Although the Catholic Church had forced Galileo to recant his work questioning the immobile earth in 1632 — and only pardoned him in 1992 — they did so in part because they were certain the earth was a globe: a globe around which the sun, moon and all other heavenly bodies revolved. Such was the Ptolemaic system, which had dominated Western views for more than a millennium. And yet, the Bible itself reflects a radically different view of the cosmos, one shared by the ancient Egyptians and Babylonians, in which the earth is both stationary and flat. And there is a wide range of scriptural passages to prove it.

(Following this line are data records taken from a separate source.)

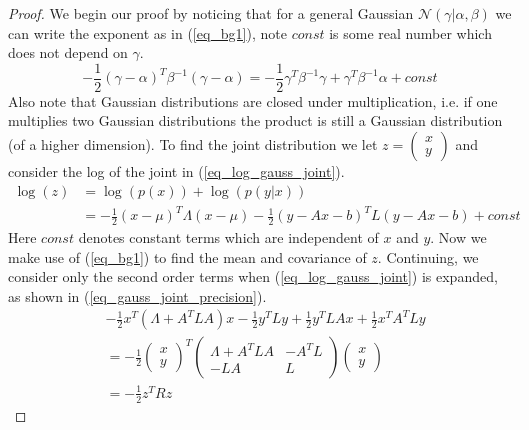 \begin{proof}
We begin our proof by noticing that for a general Gaussian $\mathcal{N}(\gamma|\alpha, \beta)$ we can write the exponent as in (\ref{eq_bg1}), note $const$ is some real number which does not depend on $\gamma$.
\begin{equation}
-\frac{1}{2}\left(\gamma-\alpha \right)^T\beta^{-1}\left(\gamma-\alpha \right) = -\frac{1}{2}\gamma^T\beta^{-1}\gamma +\gamma^T\beta^{-1}\alpha + const
\label{eq_bg1} 
\end{equation}
Also note that Gaussian distributions are closed under multiplication, i.e. if one multiplies two Gaussian distributions the product is still a Gaussian distribution (of a higher dimension). To find the joint distribution we let $z = \begin{pmatrix}
x \\ y
\end{pmatrix}$ and consider the log of the joint in (\ref{eq_log_gauss_joint}).
\begin{equation}
\begin{aligned}
\log(z) &= \log(p(x)) + \log(p(y|x))\\
&=  -\frac{1}{2}(x-\mu)^T\Lambda(x-\mu) -\frac{1}{2}(y-Ax-b)^T L(y-Ax-b) + const
\end{aligned}
\label{eq_log_gauss_joint}
\end{equation}
Here $const$ denotes constant terms which are independent of $x$ and $y$. Now we make use of (\ref{eq_bg1}) to find the mean and covariance of $z$. Continuing, we consider only the second order terms when (\ref{eq_log_gauss_joint}) is expanded, as shown in (\ref{eq_gauss_joint_precision}).
\begin{equation}
\begin{aligned}
&-\frac{1}{2}x^T(\Lambda+A^TLA)x-\frac{1}{2}y^TLy + \frac{1}{2}y^TLAx+\frac{1}{2}x^TA^TLy \\
&= -\frac{1}{2}\begin{pmatrix}
x \\ y
\end{pmatrix}^T \begin{pmatrix}
\Lambda+A^TLA & -A^TL \\ -LA & L
\end{pmatrix}\begin{pmatrix}
x \\ y
\end{pmatrix} \\
&= -\frac{1}{2}z^TRz
\end{aligned}
\label{eq_gauss_joint_precision}

\end{equation}
\end{proof}
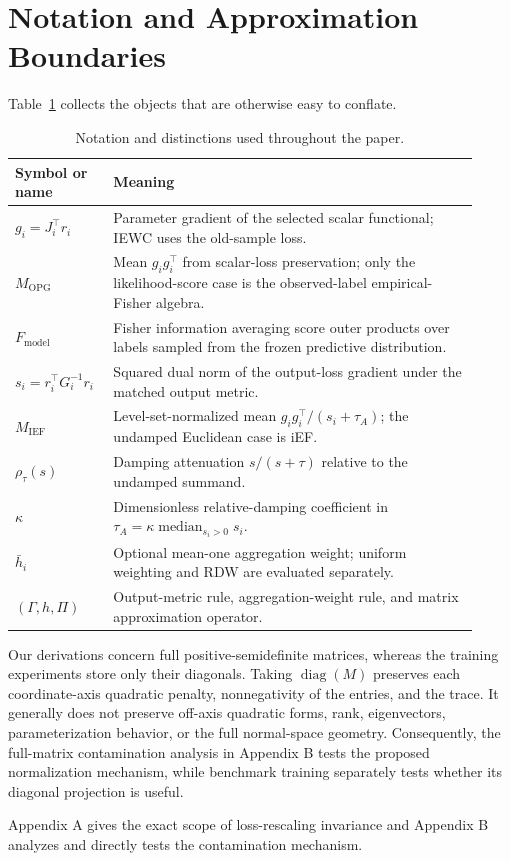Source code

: \section{Notation and Approximation Boundaries}

Table~\ref{tab:notation} collects the objects that are otherwise easy to conflate.

\begin{table}[t]
\caption{Notation and distinctions used throughout the paper.}
\label{tab:notation}
\centering
\small
\begin{tabular}{p{0.18\linewidth}p{0.74\linewidth}}
\toprule
Symbol or name & Meaning \\
\midrule
$g_i=J_i^\top r_i$ & Parameter gradient of the selected scalar functional; IEWC uses the old-sample loss. \\
$M_{\mathrm{OPG}}$ & Mean $g_i g_i^\top$ from scalar-loss preservation; only the likelihood-score case is the observed-label empirical-Fisher algebra. \\
$F_{\mathrm{model}}$ & Fisher information averaging score outer products over labels sampled from the frozen predictive distribution. \\
$s_i=r_i^\top G_i^{-1}r_i$ & Squared dual norm of the output-loss gradient under the matched output metric. \\
$M_{\mathrm{IEF}}$ & Level-set-normalized mean $g_i g_i^\top/(s_i+\tau_A)$; the undamped Euclidean case is iEF. \\
$\rho_\tau(s)$ & Damping attenuation $s/(s+\tau)$ relative to the undamped summand. \\
$\kappa$ & Dimensionless relative-damping coefficient in $\tau_A=\kappa\operatorname{median}_{s_i>0}s_i$. \\
$\bar h_i$ & Optional mean-one aggregation weight; uniform weighting and RDW are evaluated separately. \\
$(\Gamma,h,\Pi)$ & Output-metric rule, aggregation-weight rule, and matrix approximation operator. \\
\bottomrule
\end{tabular}
\end{table}

Our derivations concern full positive-semidefinite matrices, whereas the training experiments store only their diagonals. Taking $\operatorname{diag}(M)$ preserves each coordinate-axis quadratic penalty, nonnegativity of the entries, and the trace. It generally does not preserve off-axis quadratic forms, rank, eigenvectors, parameterization behavior, or the full normal-space geometry. Consequently, the full-matrix contamination analysis in Appendix B tests the proposed normalization mechanism, while benchmark training separately tests whether its diagonal projection is useful.

Appendix A gives the exact scope of loss-rescaling invariance and Appendix B analyzes and directly tests the contamination mechanism.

The late Robert Schadewald made this point conclusively in “The Flat-Earth Bible,” an article posted on the Web back in 1995. Schadewald was a former board member and president of the National Center for Science Education, a leader in the fight against creationism and other forms of pseudo-science being pushed into schools. But he was as much an enthusiastic student of fringe or “alternative” science as a source of endless fascination as he was a critic of swallowing it whole.
“When I first became interested in the flat-earthers in the early 1970s, I was surprised to learn that flat-earthism in the English-speaking world is and always has been entirely based upon the Bible,” Schadewald begins his piece. Easily the most influential work is “Zetetic Astronomy, Earth Not a Globe,” by Samuel Birley Rowbotham. Its first, 16-page pamphlet edition, in 1849, predated Darwin’s “On the Origin of Species” by a decade.